Metabolic Features of Regulatory T Cells
T cell differentiation and fate are orchestrated by signaling events involving the T cell receptor (TCR), co-stimulatory or co-inhibitory receptor stimulation, and cytokines. In addition, a variety of other environmental factors can also contribute to this decision. T cells switch between highly proliferative states (i.e., developing thymocytes and activated proliferating T cells) and quiescent states (i.e., naive, memory, and anergic T cells), characterized by the activation of different intracellular metabolic pathways (1). T cells use glucose as their primary fuel source for generation of adenosine triphosphate (ATP) and it is necessary for cell survival, growth, activation, proliferation, and cytokine production (2, 3).

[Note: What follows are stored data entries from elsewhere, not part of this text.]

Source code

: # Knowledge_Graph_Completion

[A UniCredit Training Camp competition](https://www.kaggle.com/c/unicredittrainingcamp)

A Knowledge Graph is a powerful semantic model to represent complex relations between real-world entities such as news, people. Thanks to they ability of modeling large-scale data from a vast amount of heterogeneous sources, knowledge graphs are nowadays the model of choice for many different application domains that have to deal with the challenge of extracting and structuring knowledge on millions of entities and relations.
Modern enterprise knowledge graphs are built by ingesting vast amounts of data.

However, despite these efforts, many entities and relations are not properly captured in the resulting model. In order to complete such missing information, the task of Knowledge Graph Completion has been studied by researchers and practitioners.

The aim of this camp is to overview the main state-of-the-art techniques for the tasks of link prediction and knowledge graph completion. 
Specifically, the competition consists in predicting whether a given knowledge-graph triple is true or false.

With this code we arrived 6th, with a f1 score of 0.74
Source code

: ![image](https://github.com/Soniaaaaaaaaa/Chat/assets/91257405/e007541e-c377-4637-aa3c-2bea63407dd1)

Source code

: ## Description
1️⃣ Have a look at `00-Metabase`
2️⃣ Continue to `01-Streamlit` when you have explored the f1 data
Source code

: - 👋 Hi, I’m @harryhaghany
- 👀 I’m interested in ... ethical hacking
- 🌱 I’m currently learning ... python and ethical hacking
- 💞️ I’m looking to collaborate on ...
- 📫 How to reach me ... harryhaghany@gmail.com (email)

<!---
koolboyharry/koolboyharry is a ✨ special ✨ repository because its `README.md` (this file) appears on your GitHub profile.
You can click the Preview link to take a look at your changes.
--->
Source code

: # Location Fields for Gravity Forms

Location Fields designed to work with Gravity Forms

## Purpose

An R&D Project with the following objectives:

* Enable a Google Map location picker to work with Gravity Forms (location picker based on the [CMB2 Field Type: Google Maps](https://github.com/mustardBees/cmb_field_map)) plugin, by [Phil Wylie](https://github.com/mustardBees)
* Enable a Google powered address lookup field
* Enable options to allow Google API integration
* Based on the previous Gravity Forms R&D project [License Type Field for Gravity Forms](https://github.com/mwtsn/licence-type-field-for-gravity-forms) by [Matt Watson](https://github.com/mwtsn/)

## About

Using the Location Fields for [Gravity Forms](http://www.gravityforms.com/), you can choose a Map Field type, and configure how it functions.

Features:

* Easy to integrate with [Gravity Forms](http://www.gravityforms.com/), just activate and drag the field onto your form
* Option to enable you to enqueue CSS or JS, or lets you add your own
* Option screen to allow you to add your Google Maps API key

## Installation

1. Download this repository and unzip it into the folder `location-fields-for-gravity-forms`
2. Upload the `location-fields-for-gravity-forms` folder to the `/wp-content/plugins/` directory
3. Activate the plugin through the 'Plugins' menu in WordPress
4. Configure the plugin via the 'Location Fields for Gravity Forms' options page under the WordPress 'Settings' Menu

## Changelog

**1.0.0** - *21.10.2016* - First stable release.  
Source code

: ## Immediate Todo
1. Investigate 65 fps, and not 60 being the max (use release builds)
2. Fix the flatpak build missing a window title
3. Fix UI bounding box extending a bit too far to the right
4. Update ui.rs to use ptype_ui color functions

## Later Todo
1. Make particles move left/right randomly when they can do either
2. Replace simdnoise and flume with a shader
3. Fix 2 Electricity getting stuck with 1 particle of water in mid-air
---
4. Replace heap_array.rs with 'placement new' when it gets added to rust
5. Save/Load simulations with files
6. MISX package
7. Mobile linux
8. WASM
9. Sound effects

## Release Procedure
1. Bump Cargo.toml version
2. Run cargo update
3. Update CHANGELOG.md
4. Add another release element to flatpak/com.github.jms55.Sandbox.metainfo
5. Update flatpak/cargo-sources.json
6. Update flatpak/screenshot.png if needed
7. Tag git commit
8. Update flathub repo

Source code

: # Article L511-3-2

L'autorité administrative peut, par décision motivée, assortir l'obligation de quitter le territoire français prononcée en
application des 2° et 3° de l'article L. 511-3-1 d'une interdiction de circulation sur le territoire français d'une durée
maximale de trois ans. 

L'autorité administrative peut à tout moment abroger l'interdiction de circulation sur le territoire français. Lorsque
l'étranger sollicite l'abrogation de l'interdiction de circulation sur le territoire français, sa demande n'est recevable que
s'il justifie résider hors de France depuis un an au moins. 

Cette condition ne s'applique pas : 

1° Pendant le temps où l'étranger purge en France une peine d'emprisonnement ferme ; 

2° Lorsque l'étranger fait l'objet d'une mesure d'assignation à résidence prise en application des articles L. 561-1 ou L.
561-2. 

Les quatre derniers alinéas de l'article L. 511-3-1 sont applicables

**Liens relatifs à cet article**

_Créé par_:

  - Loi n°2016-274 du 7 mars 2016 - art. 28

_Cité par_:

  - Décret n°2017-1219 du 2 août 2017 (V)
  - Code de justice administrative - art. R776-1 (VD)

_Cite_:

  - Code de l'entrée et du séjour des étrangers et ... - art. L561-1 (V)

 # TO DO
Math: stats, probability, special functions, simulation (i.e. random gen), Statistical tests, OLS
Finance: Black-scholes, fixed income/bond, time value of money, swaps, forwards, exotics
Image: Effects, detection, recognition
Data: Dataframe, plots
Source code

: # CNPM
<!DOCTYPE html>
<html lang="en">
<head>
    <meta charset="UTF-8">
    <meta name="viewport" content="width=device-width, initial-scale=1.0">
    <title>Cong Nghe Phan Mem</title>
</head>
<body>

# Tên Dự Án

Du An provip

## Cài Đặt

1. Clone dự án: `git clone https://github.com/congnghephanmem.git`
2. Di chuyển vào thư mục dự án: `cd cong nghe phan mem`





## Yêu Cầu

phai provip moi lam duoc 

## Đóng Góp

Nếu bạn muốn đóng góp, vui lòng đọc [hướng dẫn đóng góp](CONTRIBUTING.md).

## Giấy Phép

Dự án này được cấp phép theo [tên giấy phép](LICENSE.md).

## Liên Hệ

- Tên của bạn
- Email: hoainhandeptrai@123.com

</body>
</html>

T cell receptor stimulation is accompanied by signals from growth factors and cytokines such as interleukin (IL)-2 or IL-7, and co-stimulatory molecules, such as CD28, which lead to an increase in glucose uptake and glycolysis through induction of phosphoinositide-3-kinase (PI3K)-dependent activation of Akt (4). Akt induces glucose metabolism by facilitating glucose uptake via the upregulation of glucose transporter 1 (Glut1) on the T cell membrane (5). Failure of T cells to up-regulate glucose metabolism results in decreased cytokine production, proliferation, and ultimately to apoptosis (6–8) or anergy (9). An increase in the rate of protein synthesis also occurs following T cell activation and is regulated via Akt, which controls the activation of the mammalian target of rapamycin (mTOR), which is a key regulator of protein synthesis in T cells (10, 11).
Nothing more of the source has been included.